Onkoloji5. Januar 20257 Min. Lesezeit
Die Bedeutung der Früherkennung und der Screening-Methoden bei Darmkrebs

Darmkrebs ist eine ernsthafte Erkrankung, die entsteht, wenn sich Polypen an der Innenwand des Dickdarms im Laufe der Zeit zu bösartigen Zellen entwickeln. Eine frühzeitige Diagnose ermöglicht es, diese Polypen zu entfernen, noch bevor der eigentliche Krebsprozess beginnt. Dadurch steigt die Erfolgsquote der Behandlung auf über 90 Prozent.

Auf einen Blick:

  • Darmkrebs beginnt meist mit gutartigen Polypen, die über einen Zeitraum von 10 bis 15 Jahren wachsen.
  • Regelmäßige Vorsorgeuntersuchungen ab dem 45. Lebensjahr können Leben retten.
  • Im Frühstadium treten oft keinerlei Beschwerden auf, weshalb Routinekontrollen unerlässlich sind.
  • Die Darmspiegelung (Koloskopie) ist der Goldstandard – sowohl für die Diagnose als auch für die sofortige Entfernung von Polypen (Behandlung).
  • Unerklärlicher Gewichtsverlust und Blut im Stuhl erfordern eine umgehende ärztliche Abklärung.

Was ist Darmkrebs?

Krebsarten, die im Dickdarm (Kolon) oder Mastdarm (Rektum) ihren Ursprung haben, werden medizinisch als kolorektale Karzinome bezeichnet. Die Erkrankung beginnt mit einer unkontrollierten Vermehrung der Zellen, die die Darmschleimhaut auskleiden. In der ersten Phase bilden sich kleine, warzenähnliche Wucherungen, die sogenannten Polypen. Obwohl die meisten dieser Polypen harmlos sind, können bestimmte Arten – die sogenannten adenomatösen Polypen – über Jahre hinweg mutieren und bösartig werden.

Der Prozess, bei dem sich ein Polyp zu Krebs entwickelt, erstreckt sich in der Regel über einen langen Zeitraum von 10 bis 15 Jahren. Dieses langsame Wachstum bietet ein wertvolles Zeitfenster, um die Krankheit in einem sehr frühen Stadium zu erkennen. Darmkrebs gehört sowohl bei Frauen als auch bei Männern zu den häufigsten Krebsarten. Dank modernster bildgebender Verfahren und Diagnostik ist er jedoch heute eine Erkrankung, die sich zu einem großen Teil verhindern lässt.

Ursachen und Risikofaktoren von Darmkrebs

Auch wenn der genaue Entstehungsmechanismus nicht bei jedem Patienten vollständig geklärt ist, spielen bei den Ursachen für Darmkrebs meist eine Kombination aus genetischer Veranlagung und Umwelteinflüssen eine zentrale Rolle.

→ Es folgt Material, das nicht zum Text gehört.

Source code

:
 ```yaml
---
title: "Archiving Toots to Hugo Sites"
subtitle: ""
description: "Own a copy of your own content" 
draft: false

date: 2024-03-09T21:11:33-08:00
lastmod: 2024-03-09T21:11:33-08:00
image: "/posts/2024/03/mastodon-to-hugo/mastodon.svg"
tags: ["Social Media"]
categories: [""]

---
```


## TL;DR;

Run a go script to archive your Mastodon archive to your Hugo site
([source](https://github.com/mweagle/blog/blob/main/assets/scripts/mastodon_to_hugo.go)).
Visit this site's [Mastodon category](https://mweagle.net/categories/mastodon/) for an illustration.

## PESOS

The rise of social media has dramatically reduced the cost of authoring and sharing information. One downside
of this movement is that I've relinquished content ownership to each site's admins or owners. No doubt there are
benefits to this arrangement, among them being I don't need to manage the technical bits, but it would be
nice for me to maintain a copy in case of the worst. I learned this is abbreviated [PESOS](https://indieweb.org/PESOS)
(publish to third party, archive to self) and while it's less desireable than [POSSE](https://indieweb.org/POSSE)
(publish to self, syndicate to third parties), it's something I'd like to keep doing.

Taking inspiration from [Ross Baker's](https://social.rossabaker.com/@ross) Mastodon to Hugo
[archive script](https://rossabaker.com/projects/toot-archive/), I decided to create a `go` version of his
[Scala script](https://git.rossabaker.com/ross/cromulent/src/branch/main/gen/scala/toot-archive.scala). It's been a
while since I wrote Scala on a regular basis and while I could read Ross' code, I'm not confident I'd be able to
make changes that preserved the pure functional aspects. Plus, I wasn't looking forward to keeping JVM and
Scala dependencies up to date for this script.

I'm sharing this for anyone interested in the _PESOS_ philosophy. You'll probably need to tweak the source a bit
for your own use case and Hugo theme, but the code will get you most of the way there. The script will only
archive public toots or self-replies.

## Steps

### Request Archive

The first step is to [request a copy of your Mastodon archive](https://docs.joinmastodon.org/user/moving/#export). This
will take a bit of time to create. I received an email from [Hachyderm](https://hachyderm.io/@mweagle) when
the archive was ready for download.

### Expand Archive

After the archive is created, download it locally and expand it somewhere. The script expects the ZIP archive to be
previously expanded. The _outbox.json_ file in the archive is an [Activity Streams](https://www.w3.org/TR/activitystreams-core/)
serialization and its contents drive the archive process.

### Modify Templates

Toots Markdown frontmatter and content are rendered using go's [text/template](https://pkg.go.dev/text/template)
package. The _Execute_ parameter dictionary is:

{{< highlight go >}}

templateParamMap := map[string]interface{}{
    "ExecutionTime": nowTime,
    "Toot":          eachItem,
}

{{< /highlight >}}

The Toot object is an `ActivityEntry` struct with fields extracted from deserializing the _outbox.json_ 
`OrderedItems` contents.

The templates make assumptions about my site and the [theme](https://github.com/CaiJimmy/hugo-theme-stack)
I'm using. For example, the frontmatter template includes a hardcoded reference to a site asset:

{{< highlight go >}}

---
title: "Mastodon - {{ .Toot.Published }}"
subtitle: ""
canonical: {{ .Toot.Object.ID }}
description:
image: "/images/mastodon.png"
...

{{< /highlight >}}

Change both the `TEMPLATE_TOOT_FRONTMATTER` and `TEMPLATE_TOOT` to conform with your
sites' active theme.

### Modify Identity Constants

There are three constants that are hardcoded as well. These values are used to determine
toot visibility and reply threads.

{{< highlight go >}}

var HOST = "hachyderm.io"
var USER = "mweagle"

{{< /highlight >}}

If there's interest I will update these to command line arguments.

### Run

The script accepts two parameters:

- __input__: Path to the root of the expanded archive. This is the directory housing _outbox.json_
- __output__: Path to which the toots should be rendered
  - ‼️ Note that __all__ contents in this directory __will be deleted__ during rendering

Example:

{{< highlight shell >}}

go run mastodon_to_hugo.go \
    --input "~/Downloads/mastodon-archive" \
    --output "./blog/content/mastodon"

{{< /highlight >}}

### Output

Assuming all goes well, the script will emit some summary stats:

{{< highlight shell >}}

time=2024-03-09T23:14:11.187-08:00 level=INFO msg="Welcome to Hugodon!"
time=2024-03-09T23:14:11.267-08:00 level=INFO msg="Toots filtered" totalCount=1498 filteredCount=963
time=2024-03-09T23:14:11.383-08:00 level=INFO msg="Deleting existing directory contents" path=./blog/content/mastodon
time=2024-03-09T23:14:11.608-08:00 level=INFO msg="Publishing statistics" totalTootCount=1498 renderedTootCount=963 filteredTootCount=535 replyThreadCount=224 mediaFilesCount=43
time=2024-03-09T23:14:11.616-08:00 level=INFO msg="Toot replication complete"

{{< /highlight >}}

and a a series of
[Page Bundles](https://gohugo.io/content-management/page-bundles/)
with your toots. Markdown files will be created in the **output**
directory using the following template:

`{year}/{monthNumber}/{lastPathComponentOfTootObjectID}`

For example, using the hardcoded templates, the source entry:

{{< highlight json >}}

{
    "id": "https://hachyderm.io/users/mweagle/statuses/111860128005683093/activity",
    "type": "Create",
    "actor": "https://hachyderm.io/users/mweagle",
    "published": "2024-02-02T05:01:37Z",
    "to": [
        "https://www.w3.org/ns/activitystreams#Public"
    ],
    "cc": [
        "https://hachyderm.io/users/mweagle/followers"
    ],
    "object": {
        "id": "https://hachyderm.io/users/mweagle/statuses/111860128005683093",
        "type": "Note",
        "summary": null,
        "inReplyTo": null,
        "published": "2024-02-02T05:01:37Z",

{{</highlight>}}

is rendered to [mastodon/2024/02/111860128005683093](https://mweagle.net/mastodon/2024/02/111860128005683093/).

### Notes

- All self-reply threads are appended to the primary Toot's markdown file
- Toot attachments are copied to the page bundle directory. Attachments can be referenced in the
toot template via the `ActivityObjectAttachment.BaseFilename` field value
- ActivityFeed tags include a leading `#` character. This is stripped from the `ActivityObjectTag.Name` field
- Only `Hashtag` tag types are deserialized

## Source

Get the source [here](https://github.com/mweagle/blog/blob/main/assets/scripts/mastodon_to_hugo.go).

Das Alter ist einer der wichtigsten Risikofaktoren; die überwiegende Mehrheit der Fälle tritt bei Menschen ab 50 Jahren auf. Eine familiäre Vorbelastung mit Darmkrebs oder Polypen erhöht das Risiko deutlich. Besonders Menschen mit vererbbaren genetischen Mutationen wie dem Lynch-Syndrom oder der Familiären Adenomatösen Polyposis (FAP) tragen ein stark erhöhtes Risiko.

Darüber hinaus haben unsere Lebensgewohnheiten einen entscheidenden Einfluss auf die Entstehung der Krankheit. Ein übermäßiger Verzehr von rotem und verarbeitetem Fleisch, eine ballaststoffarme Ernährung, Übergewicht, Bewegungsmangel sowie Rauchen und starker Alkoholkonsum können die Struktur der Darmzellen schädigen. Zudem erhöhen langjährige chronisch-entzündliche Darmerkrankungen wie Morbus Crohn oder Colitis ulcerosa durch die ständige Entzündung der Darmwand das Risiko einer bösartigen Veränderung.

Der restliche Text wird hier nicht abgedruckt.